=== EXTRACTED RECORDS ===

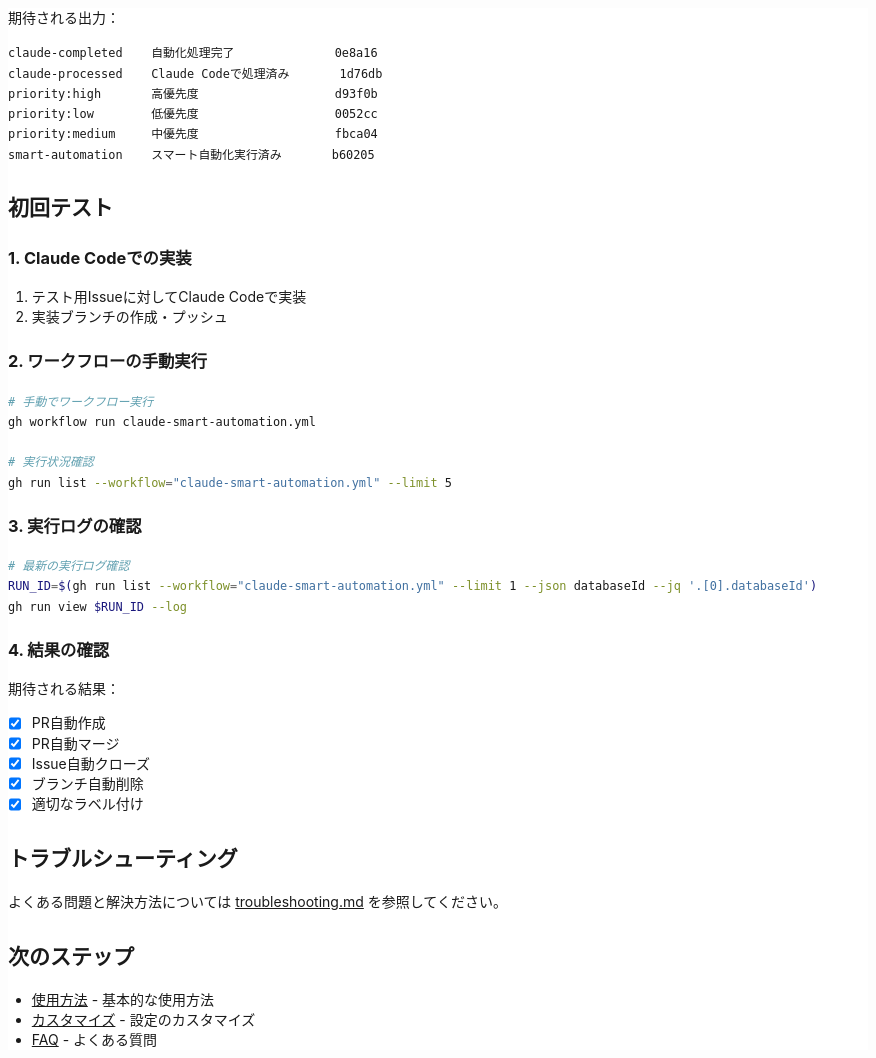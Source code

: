 期待される出力：
```
claude-completed    自動化処理完了              0e8a16
claude-processed    Claude Codeで処理済み       1d76db
priority:high       高優先度                   d93f0b
priority:low        低優先度                   0052cc
priority:medium     中優先度                   fbca04
smart-automation    スマート自動化実行済み       b60205
```

## 初回テスト

### 1. Claude Codeでの実装

1. テスト用Issueに対してClaude Codeで実装
2. 実装ブランチの作成・プッシュ

### 2. ワークフローの手動実行

```bash
# 手動でワークフロー実行
gh workflow run claude-smart-automation.yml

# 実行状況確認
gh run list --workflow="claude-smart-automation.yml" --limit 5
```

### 3. 実行ログの確認

```bash
# 最新の実行ログ確認
RUN_ID=$(gh run list --workflow="claude-smart-automation.yml" --limit 1 --json databaseId --jq '.[0].databaseId')
gh run view $RUN_ID --log
```

### 4. 結果の確認

期待される結果：
- [x] PR自動作成
- [x] PR自動マージ
- [x] Issue自動クローズ
- [x] ブランチ自動削除
- [x] 適切なラベル付け

## トラブルシューティング

よくある問題と解決方法については [troubleshooting.md](troubleshooting.md) を参照してください。

## 次のステップ

- [使用方法](usage.md) - 基本的な使用方法
- [カスタマイズ](customization.md) - 設定のカスタマイズ
- [FAQ](faq.md) - よくある質問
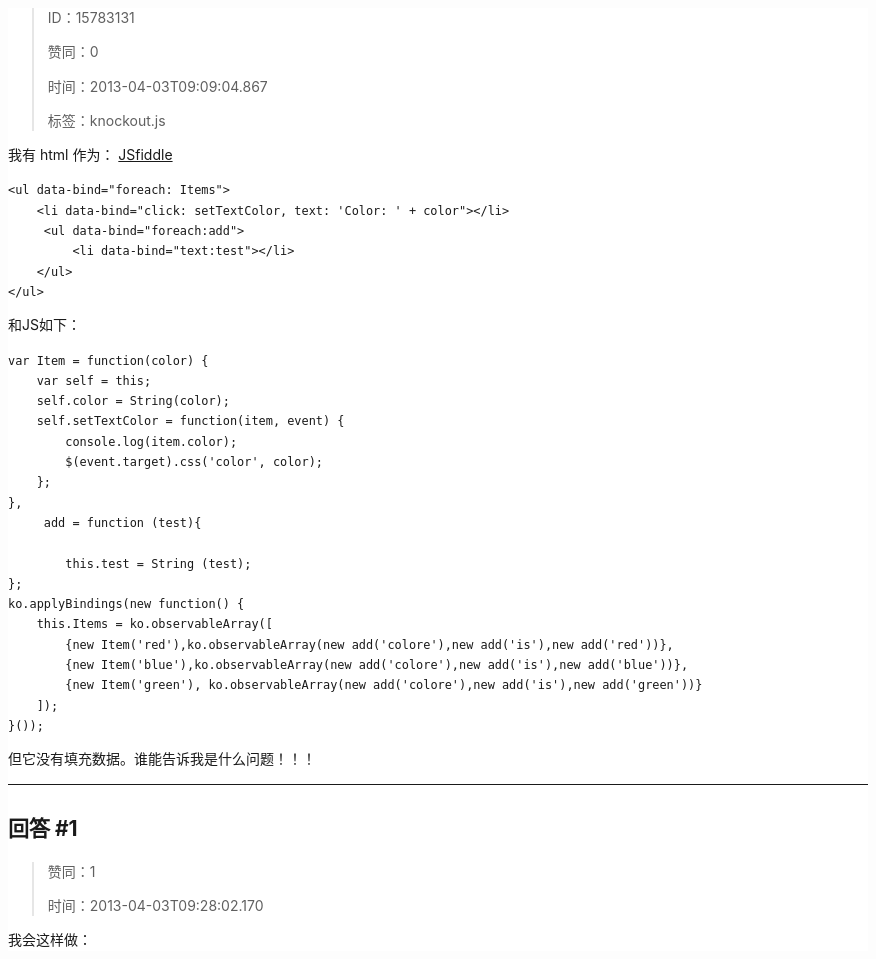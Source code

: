 > ID：15783131
> 
> 赞同：0
> 
> 时间：2013-04-03T09:09:04.867
> 
> 标签：knockout.js

我有 html 作为： [JSfiddle](http://jsfiddle.net/Wnzrr/1/)

```
<ul data-bind="foreach: Items">
    <li data-bind="click: setTextColor, text: 'Color: ' + color"></li>
     <ul data-bind="foreach:add">
         <li data-bind="text:test"></li>
    </ul>
</ul> 
```

和JS如下：

```
var Item = function(color) {
    var self = this;
    self.color = String(color);
    self.setTextColor = function(item, event) {
        console.log(item.color);
        $(event.target).css('color', color);
    };
},
     add = function (test){

        this.test = String (test);
};
ko.applyBindings(new function() {
    this.Items = ko.observableArray([
        {new Item('red'),ko.observableArray(new add('colore'),new add('is'),new add('red'))},
        {new Item('blue'),ko.observableArray(new add('colore'),new add('is'),new add('blue'))},
        {new Item('green'), ko.observableArray(new add('colore'),new add('is'),new add('green'))}
    ]);
}()); 
```

但它没有填充数据。谁能告诉我是什么问题！！！

* * *

## 回答 #1

> 赞同：1
> 
> 时间：2013-04-03T09:28:02.170

我会这样做：
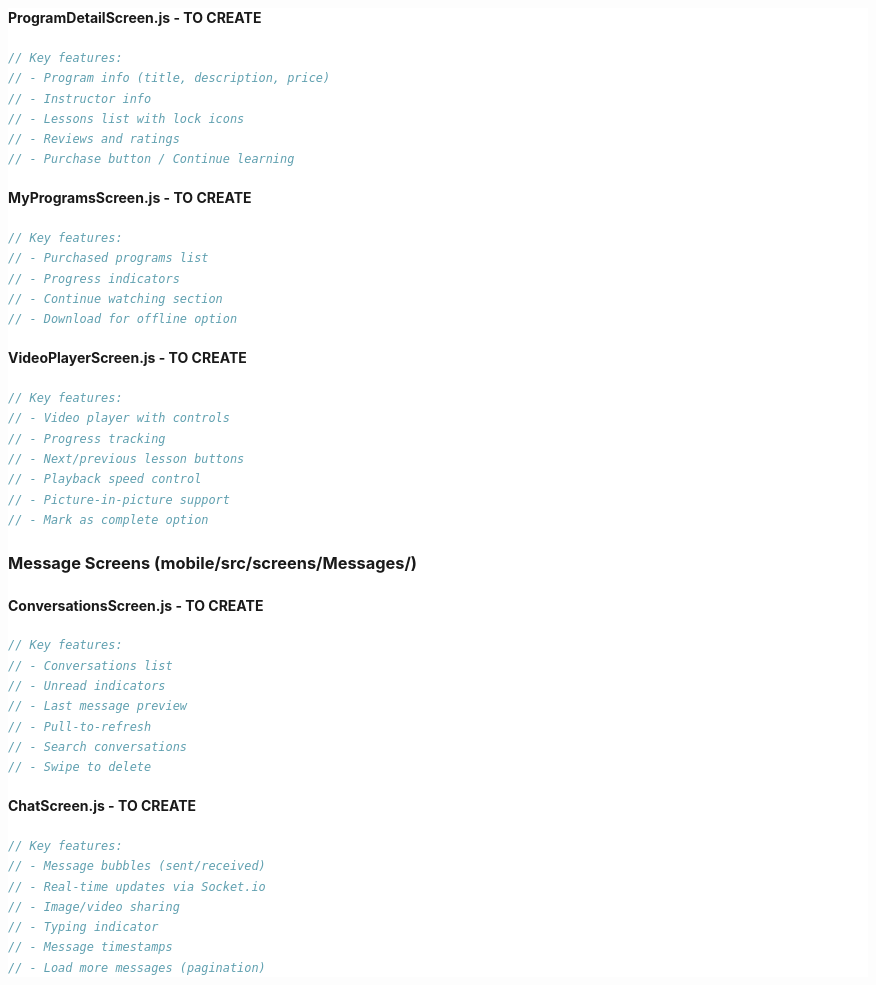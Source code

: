 #### ProgramDetailScreen.js - TO CREATE
```javascript
// Key features:
// - Program info (title, description, price)
// - Instructor info
// - Lessons list with lock icons
// - Reviews and ratings
// - Purchase button / Continue learning
```

#### MyProgramsScreen.js - TO CREATE
```javascript
// Key features:
// - Purchased programs list
// - Progress indicators
// - Continue watching section
// - Download for offline option
```

#### VideoPlayerScreen.js - TO CREATE
```javascript
// Key features:
// - Video player with controls
// - Progress tracking
// - Next/previous lesson buttons
// - Playback speed control
// - Picture-in-picture support
// - Mark as complete option
```

### Message Screens (mobile/src/screens/Messages/)

#### ConversationsScreen.js - TO CREATE
```javascript
// Key features:
// - Conversations list
// - Unread indicators
// - Last message preview
// - Pull-to-refresh
// - Search conversations
// - Swipe to delete
```

#### ChatScreen.js - TO CREATE
```javascript
// Key features:
// - Message bubbles (sent/received)
// - Real-time updates via Socket.io
// - Image/video sharing
// - Typing indicator
// - Message timestamps
// - Load more messages (pagination)
```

===

▶ _WHAT IS NEEDED_
What you return should match the entries word for word, pictures aside.

▶ _FINISHED EXERCISE_
Source code

: 期待される出力：
```
claude-completed    自動化処理完了              0e8a16
claude-processed    Claude Codeで処理済み       1d76db
priority:high       高優先度                   d93f0b
priority:low        低優先度                   0052cc
priority:medium     中優先度                   fbca04
smart-automation    スマート自動化実行済み       b60205
```

## 初回テスト

### 1. Claude Codeでの実装

1. テスト用Issueに対してClaude Codeで実装
2. 実装ブランチの作成・プッシュ

### 2. ワークフローの手動実行

```bash
# 手動でワークフロー実行
gh workflow run claude-smart-automation.yml

# 実行状況確認
gh run list --workflow="claude-smart-automation.yml" --limit 5
```

### 3. 実行ログの確認

```bash
# 最新の実行ログ確認
RUN_ID=$(gh run list --workflow="claude-smart-automation.yml" --limit 1 --json databaseId --jq '.[0].databaseId')
gh run view $RUN_ID --log
```

### 4. 結果の確認

期待される結果：
- [x] PR自動作成
- [x] PR自動マージ
- [x] Issue自動クローズ
- [x] ブランチ自動削除
- [x] 適切なラベル付け

## トラブルシューティング

よくある問題と解決方法については [troubleshooting.md](troubleshooting.md) を参照してください。

## 次のステップ

- [使用方法](usage.md) - 基本的な使用方法
- [カスタマイズ](customization.md) - 設定のカスタマイズ
- [FAQ](faq.md) - よくある質問
Source code

: > ID：15783131
> 
> 赞同：0
> 
> 时间：2013-04-03T09:09:04.867
> 
> 标签：knockout.js

我有 html 作为： [JSfiddle](http://jsfiddle.net/Wnzrr/1/)

```
<ul data-bind="foreach: Items">
    <li data-bind="click: setTextColor, text: 'Color: ' + color"></li>
     <ul data-bind="foreach:add">
         <li data-bind="text:test"></li>
    </ul>
</ul> 
```

和JS如下：

```
var Item = function(color) {
    var self = this;
    self.color = String(color);
    self.setTextColor = function(item, event) {
        console.log(item.color);
        $(event.target).css('color', color);
    };
},
     add = function (test){

        this.test = String (test);
};
ko.applyBindings(new function() {
    this.Items = ko.observableArray([
        {new Item('red'),ko.observableArray(new add('colore'),new add('is'),new add('red'))},
        {new Item('blue'),ko.observableArray(new add('colore'),new add('is'),new add('blue'))},
        {new Item('green'), ko.observableArray(new add('colore'),new add('is'),new add('green'))}
    ]);
}()); 
```

但它没有填充数据。谁能告诉我是什么问题！！！

* * *

## 回答 #1

> 赞同：1
> 
> 时间：2013-04-03T09:28:02.170

我会这样做：
Source code

: #### ProgramDetailScreen.js - TO CREATE
```javascript
// Key features:
// - Program info (title, description, price)
// - Instructor info
// - Lessons list with lock icons
// - Reviews and ratings
// - Purchase button / Continue learning
```

#### MyProgramsScreen.js - TO CREATE
```javascript
// Key features:
// - Purchased programs list
// - Progress indicators
// - Continue watching section
// - Download for offline option
```

#### VideoPlayerScreen.js - TO CREATE
```javascript
// Key features:
// - Video player with controls
// - Progress tracking
// - Next/previous lesson buttons
// - Playback speed control
// - Picture-in-picture support
// - Mark as complete option
```

### Message Screens (mobile/src/screens/Messages/)

#### ConversationsScreen.js - TO CREATE
```javascript
// Key features:
// - Conversations list
// - Unread indicators
// - Last message preview
// - Pull-to-refresh
// - Search conversations
// - Swipe to delete
```

#### ChatScreen.js - TO CREATE
```javascript
// Key features:
// - Message bubbles (sent/received)
// - Real-time updates via Socket.io
// - Image/video sharing
// - Typing indicator
// - Message timestamps
// - Load more messages (pagination)
```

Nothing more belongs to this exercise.